2019.4-current Assistant professor/Principal investigator of Sakura-Hirano lab (co-PI)
Faculty of Medicine/ International Institute for Integrative Sleep medicine (IIIS), University of Tsukuba, JAPAN
-Investigation of neuronal network regulating physiological circadian rhythms
2017.4-2019.3 Project assistant professor
International Institute for Integrative Sleep medicine (IIIS), University of Tsukuba, JAPAN
-Investigation of neuronal network regulating sleep-wake cycle
2014.4-2017.3 Postdoctoral fellow
Department of Neurology, University of California, San Francisco, USA
-Investigation of molecular mechanism for short sleep in humans.

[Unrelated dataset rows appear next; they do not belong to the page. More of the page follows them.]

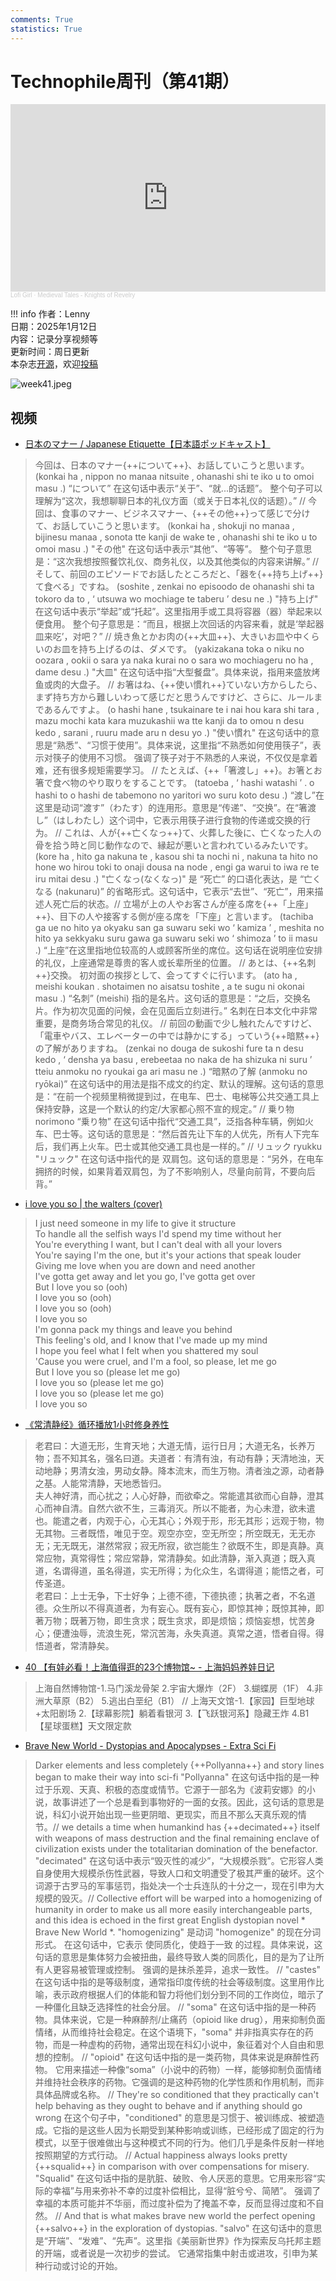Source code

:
 ```yaml
---
comments: True
statistics: True
---
```


# Technophile周刊（第41期）

<iframe width="100%" height="300" scrolling="no" frameborder="no" allow="autoplay" src="https://w.soundcloud.com/player/?url=https%3A//api.soundcloud.com/tracks/2135046876&color=%23ff5500&auto_play=false&hide_related=false&show_comments=true&show_user=true&show_reposts=false&show_teaser=true&visual=true"></iframe><div style="font-size: 10px; color: #cccccc;line-break: anywhere;word-break: normal;overflow: hidden;white-space: nowrap;text-overflow: ellipsis; font-family: Interstate,Lucida Grande,Lucida Sans Unicode,Lucida Sans,Garuda,Verdana,Tahoma,sans-serif;font-weight: 100;"><a href="https://soundcloud.com/lofi_girl" title="Lofi Girl" target="_blank" style="color: #cccccc; text-decoration: none;">Lofi Girl</a> · <a href="https://soundcloud.com/lofi_girl/knights-of-revelry" title="Medieval Tales - Knights of Revelry" target="_blank" style="color: #cccccc; text-decoration: none;">Medieval Tales - Knights of Revelry</a></div>

!!! info
    作者：Lenny<br>
    日期：2025年1月12日<br>
    内容：记录分享视频等<br>
    更新时间：周日更新<br>
    本杂志[开源](https://github.com/LennyChenLaw/Weekly)，欢迎[投稿](https://github.com/LennyChenLaw/Weekly/issues)


![week41.jpeg](https://s2.loli.net/2025/07/31/1oFfMtWsngGkY9u.jpg)

## 视频
+ [日本のマナー / Japanese Etiquette【日本語ポッドキャスト】](https://www.youtube.com/watch?v=8fuMkYaCrXE)
> 今回は、日本のマナー{++について++}、お話していこうと思います。 (konkai ha , nippon no manaa nitsuite , ohanashi shi te iko u to omoi masu .) “について” 在这句话中表示“关于”、“就...的话题”。 整个句子可以理解为“这次，我想聊聊日本的礼仪方面（或关于日本礼仪的话题）。” // 今回は、食事のマナー、ビジネスマナー、{++その他++}って感じで分けて、お話していこうと思います。 (konkai ha , shokuji no manaa , bijinesu manaa , sonota tte kanji de wake te , ohanashi shi te iko u to omoi masu .) "その他" 在这句话中表示“其他”、“等等”。 整个句子意思是：“这次我想按照餐饮礼仪、商务礼仪，以及其他类似的内容来讲解。” // そして、前回のエピソードでお話したところだと、「器を{++持ち上げ++}て食べる」ですね。 (soshite , zenkai no episoodo de ohanashi shi ta tokoro da to , ‘ utsuwa wo mochiage te taberu ’ desu ne .) "持ち上げ" 在这句话中表示“举起”或“托起”。这里指用手或工具将容器（器）举起来以便食用。 整个句子意思是：“而且，根据上次回话的内容来看，就是‘举起器皿来吃’，对吧？” // 焼き魚とかお肉の{++大皿++}、大きいお皿や中くらいのお皿を持ち上げるのは、ダメです。 (yakizakana toka o niku no oozara , ookii o sara ya naka kurai no o sara wo mochiageru no ha , dame desu .) "大皿" 在这句话中指“大型餐盘”。具体来说，指用来盛放烤鱼或肉的大盘子。 // お箸はね、{++使い慣れ++}ていない方からしたら、まず持ち方から難しいわって感じだと思うんですけど、さらに、ルールまであるんですよ。 (o hashi hane , tsukainare te i nai hou kara shi tara , mazu mochi kata kara muzukashii wa tte kanji da to omou n desu kedo , sarani , ruuru made aru n desu yo .) "使い慣れ" 在这句话中的意思是“熟悉”、“习惯于使用”。具体来说，这里指“不熟悉如何使用筷子”，表示对筷子的使用不习惯。 强调了筷子对于不熟悉的人来说，不仅仅是拿着难，还有很多规矩需要学习。 // たとえば、{++「箸渡し」++}。お箸とお箸で食べ物のやり取りをすることです。 (tatoeba , ‘ hashi watashi ’ . o hashi to o hashi de tabemono no yaritori wo suru koto desu .) “渡し”在这里是动词“渡す”（わたす）的连用形。意思是“传递”、“交换”。在“箸渡し”（はしわたし）这个词中，它表示用筷子进行食物的传递或交换的行为。 // これは、人が{++亡くなっ++}て、火葬した後に、亡くなった人の骨を拾う時と同じ動作なので、縁起が悪いと言われているみたいです。 (kore ha , hito ga nakuna te , kasou shi ta nochi ni , nakuna ta hito no hone wo hirou toki to onaji dousa na node , engi ga warui to iwa re te iru mitai desu .) "亡くなっ(なくなっ)" 是 “死亡” 的口语化表达，是 “亡くなる (nakunaru)” 的省略形式。这句话中，它表示“去世”、“死亡”，用来描述人死亡后的状态。// 立場が上の人やお客さんが座る席を{++「上座」++}、目下の人や接客する側が座る席を「下座」と言います。 (tachiba ga ue no hito ya okyaku san ga suwaru seki wo ‘ kamiza ’ , meshita no hito ya sekkyaku suru gawa ga suwaru seki wo ‘ shimoza ’ to ii masu .) “上座”在这里指地位较高的人或顾客所坐的席位。这句话在说明座位安排的礼仪，上座通常是尊贵的客人或长辈所坐的位置。 // あとは、{++名刺++}交換。 初対面の挨拶として、会ってすぐに行います。 (ato ha , meishi koukan .  shotaimen no aisatsu toshite , a te sugu ni okonai masu .) “名刺” (meishi) 指的是名片。这句话的意思是：“之后，交换名片。作为初次见面的问候，会在见面后立刻进行。” 名刺在日本文化中非常重要，是商务场合常见的礼仪。 // 前回の動画で少し触れたんですけど、 「電車やバス、エレベーターの中では静かにする」っていう{++暗黙++}の了解がありますね。 (zenkai no douga de sukoshi fure ta n desu kedo ,  ‘ densha ya basu , erebeetaa no naka de ha shizuka ni suru ’ tteiu anmoku no ryoukai ga ari masu ne .) “暗黙の了解 (anmoku no ryōkai)” 在这句话中的用法是指不成文的约定、默认的理解。这句话的意思是：“在前一个视频里稍微提到过，在电车、巴士、电梯等公共交通工具上保持安静，这是一个默认的约定/大家都心照不宣的规定。” // 乗り物 norimono “乗り物” 在这句话中指代“交通工具”，泛指各种车辆，例如火车、巴士等。这句话的意思是：“然后首先让下车的人优先，所有人下完车后，我们再上火车。巴士或其他交通工具也是一样的。” // リュック ryukku "リュック" 在这句话中指代的是 双肩包。这句话的意思是：“另外，在电车拥挤的时候，如果背着双肩包，为了不影响别人，尽量向前背，不要向后背。” 

+ [i love you so | the walters (cover)](https://www.youtube.com/watch?v=61SmyRDF73Y)
> I just need someone in my life to give it structure <br>
To handle all the selfish ways I'd spend my time without her <br>
You're everything I want, but I can't deal with all your lovers <br>
You're saying I'm the one, but it's your actions that speak louder <br>
Giving me love when you are down and need another <br>
I've gotta get away and let you go, I've gotta get over <br>
But I love you so (ooh) <br>
I love you so (ooh) <br>
I love you so (ooh) <br>
I love you so <br>
I'm gonna pack my things and leave you behind <br>
This feeling's old, and I know that I've made up my mind <br>
I hope you feel what I felt when you shattered my soul <br>
'Cause you were cruel, and I'm a fool, so please, let me go <br>
But I love you so (please let me go) <br>
I love you so (please let me go) <br>
I love you so (please let me go) <br>
I love you so <br>

+ [《常清静经》循环播放1小时修身养性](hhttps://www.youtube.com/watch?v=KoLI03jyzVQ)
> 老君曰：大道无形，生育天地；大道无情，运行日月；大道无名，长养万物；吾不知其名，强名曰道。夫道者：有清有浊，有动有静；天清地浊，天动地静；男清女浊，男动女静。降本流末，而生万物。清者浊之源，动者静之基。人能常清静，天地悉皆归。<br>
夫人神好清，而心扰之；人心好静，而欲牵之。常能遣其欲而心自静，澄其心而神自清。自然六欲不生，三毒消灭。所以不能者，为心未澄，欲未遣也。能遣之者，内观于心，心无其心；外观于形，形无其形；远观于物，物无其物。三者既悟，唯见于空。观空亦空，空无所空；所空既无，无无亦无；无无既无，湛然常寂；寂无所寂，欲岂能生？欲既不生，即是真静。真常应物，真常得性；常应常静，常清静矣。如此清静，渐入真道；既入真道，名谓得道，虽名得道，实无所得；为化众生，名谓得道；能悟之者，可传圣道。<br>
老君曰：上士无争，下士好争；上德不德，下德执德；执著之者，不名道德。众生所以不得真道者，为有妄心。既有妄心，即惊其神；既惊其神，即著万物；既著万物，即生贪求；既生贪求，即是烦恼；烦恼妄想，忧苦身心；便遭浊辱，流浪生死，常沉苦海，永失真道。真常之道，悟者自得。得悟道者，常清静矣。

+ [40 【有娃必看！上海值得逛的23个博物馆~ - 上海妈妈养娃日记](https://www.xiaohongshu.com/discovery/item/680e0fdb0000000022027467?source=webshare&xhsshare=pc_web&xsec_token=ABg5L2k6z6LH44JB7QNSkn1ePeU59a0PiI9DpuhqjKCbE=&xsec_source=pc_share)
> 上海自然博物馆-1.马门溪龙骨架 2.宇宙大爆炸（2F） 3.蝴蝶房（1F） 4.非洲大草原（B2） 5.逃出白垩纪（B1） // 上海天文馆-1.【家园】巨型地球+太阳剧场 2.【球幕影院】躺着看银河 3.【飞跃银河系】隐藏王炸 4.B1【星球蛋糕】天文限定款

+ [Brave New World - Dystopias and Apocalypses - Extra Sci Fi](https://www.youtube.com/watch?v=lb0VLDHD3eo)
> Darker elements and less completely {++Pollyanna++} and story lines began to make their way into sci-fi "Pollyanna" 在这句话中指的是一种过于乐观、天真、积极的态度或情节。它源于一部名为《波莉安娜》的小说，故事讲述了一个总是看到事物好的一面的女孩。因此，这句话的意思是说，科幻小说开始出现一些更阴暗、更现实，而且不那么天真乐观的情节。// we details a time when humankind has {++decimated++} itself with weapons of mass destruction and the final remaining enclave of civilization exists under the totalitarian domination of the benefactor. "decimated" 在这句话中表示“毁灭性的减少”，“大规模杀戮”。它形容人类自身使用大规模杀伤性武器，导致人口和文明遭受了极其严重的破坏。这个词源于古罗马的军事惩罚，指处决一个士兵连队的十分之一，现在引申为大规模的毁灭。// Collective effort will be warped into a homogenizing of humanity in order to make us all more easily interchangeable parts, and this idea is echoed in the first great English dystopian novel * Brave New World *. "homogenizing" 是动词 "homogenize" 的现在分词形式。 在这句话中，它表示 使同质化，使趋于一致 的过程。具体来说，这句话的意思是集体努力会被扭曲，最终导致人类的同质化，目的是为了让所有人更容易被管理或控制。 强调的是抹杀差异，追求一致性。 // "castes" 在这句话中指的是等级制度，通常指印度传统的社会等级制度。这里用作比喻，表示政府根据人们的体能和智力将他们划分到不同的工作岗位，暗示了一种僵化且缺乏选择性的社会分层。 // "soma" 在这句话中指的是一种药物。具体来说，它是一种麻醉剂/止痛药（opioid like drug），用来抑制负面情绪，从而维持社会稳定。在这个语境下，"soma" 并非指真实存在的药物，而是一种虚构的药物，通常出现在科幻小说中，象征着对个人自由和思想的控制。 // "opioid" 在这句话中指的是一类药物，具体来说是麻醉性药物。 它用来描述一种像“soma”（小说中的药物）一样，能够抑制负面情绪并维持社会秩序的药物。它强调的是这种药物的化学性质和作用机制，而非具体品牌或名称。 // They're so conditioned that they practically can't help behaving as they ought to behave and if anything should go wrong 在这个句子中，"conditioned" 的意思是习惯于、被训练成、被塑造成。它指的是这些人因为长期受到某种影响或训练，已经形成了固定的行为模式，以至于很难做出与这种模式不同的行为。他们几乎是条件反射一样地按照期望的方式行动。 // Actual happiness always looks pretty {++squalid++} in comparison with over compensations for misery. "Squalid" 在这句话中指的是肮脏、破败、令人厌恶的意思。它用来形容“实际的幸福”与用来弥补不幸的过度补偿相比，显得“脏兮兮、简陋”。 强调了幸福的本质可能并不华丽，而过度补偿为了掩盖不幸，反而显得过度和不自然。 // And that is what makes brave new world the perfect opening {++salvo++} in the exploration of dystopias. "salvo" 在这句话中的意思是“开端”、“发难”、“先声”。这里指《美丽新世界》作为探索反乌托邦主题的开端，或者说是一次初步的尝试。 它通常指集中射击或进攻，引申为某种行动或讨论的开始。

-Characterization of a novel variant of clock genes causing Familial Advanced Sleep Phase.
2013.4-2014.3 Project assistant professor
Department of Biophysics and Biochemistry, Graduate School of Science, The University of Tokyo, Japan
-Identification of a deubiquitinating enzyme of CRY by interactome analysis.
2013.3 Ph.D. (Science)
Department of Biophysics and Biochemistry, Graduate School of Science, The University of Tokyo, Japan
- Analysis of ubiquitylation and phosphorylation of CRY using gene modified mice.